No one was there for me when I needed them! How many times have you heard or said this? When the Apostle Paul was in prison and his friends in Philippi weren’t there for him, you have to wonder if he was tempted to feel this way. If you were in prison, especially for a just cause, I imagine you’d expect your friends to be there for you. It seems like the time you’d need them the most! If they didn’t come through for you, you’d likely feel let down and like they must not have really cared about you. Paul shows us a different way to respond, though.
Who do you expect to be there for you in your time of need? Have you ever wondered if your expectations were realistic? What if some people that you’re counting on aren’t actually there for you to rely on, but rather for you to be a light to them!? Or maybe you are relying on reliable people, but just in an unreliable season of their life. We all have those, no?

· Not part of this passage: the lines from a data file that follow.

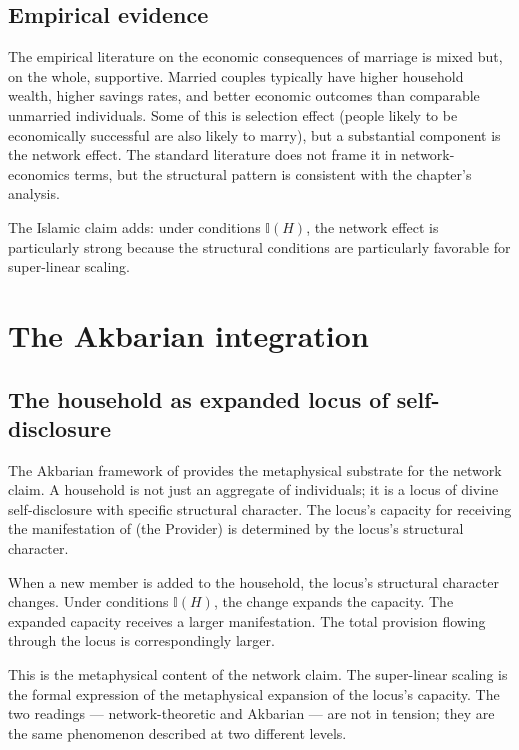 \subsection{Empirical evidence}

The empirical literature on the economic consequences of marriage
is mixed but, on the whole, supportive. Married couples typically
have higher household wealth, higher savings rates, and better
economic outcomes than comparable unmarried individuals. Some of
this is selection effect (people likely to be economically
successful are also likely to marry), but a substantial component
is the network effect. The standard literature does not frame it in
network-economics terms, but the structural pattern is consistent
with the chapter's analysis.

The Islamic claim adds: under conditions $\mathbb{I}(H)$, the
network effect is particularly strong because the structural
conditions are particularly favorable for super-linear scaling.

\section{The Akbarian integration}
\label{sec:network-akbarian}

\subsection{The household as expanded locus of self-disclosure}

The Akbarian framework of  provides the
metaphysical substrate for the network claim. A household is not
just an aggregate of individuals; it is a locus of divine
self-disclosure with specific structural character. The locus's
capacity for receiving the manifestation of  (the
Provider) is determined by the locus's structural character.

When a new member is added to the household, the locus's
structural character changes. Under conditions $\mathbb{I}(H)$, the
change expands the capacity. The expanded capacity receives a
larger manifestation. The total provision flowing through the
locus is correspondingly larger.

This is the metaphysical content of the network claim. The
super-linear scaling is the formal expression of the metaphysical
expansion of the locus's capacity. The two readings ---
network-theoretic and Akbarian --- are not in tension; they are
the same phenomenon described at two different levels.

Our mission at Inheritance of Hope is to serve families who are fighting a terminal illness. I think they certainly fall into the category of reliable people in an unreliable season. In those obvious seasons, though, we would never doubt that they would be there for us if they could! That was the same with Paul’s friends in Philippi. If they could have, they would have, but they simply could not help him. They weren’t in a position to, and he knew it, but never doubted their heart.
I wonder if there are some less obvious cases in our lives of misplaced reliance, that turned into resentment? Can you think of anyone you became bitter towards because they weren’t “there for you”? Did you ever stop to wonder what was going on in their life at the time? Maybe they couldn’t be there.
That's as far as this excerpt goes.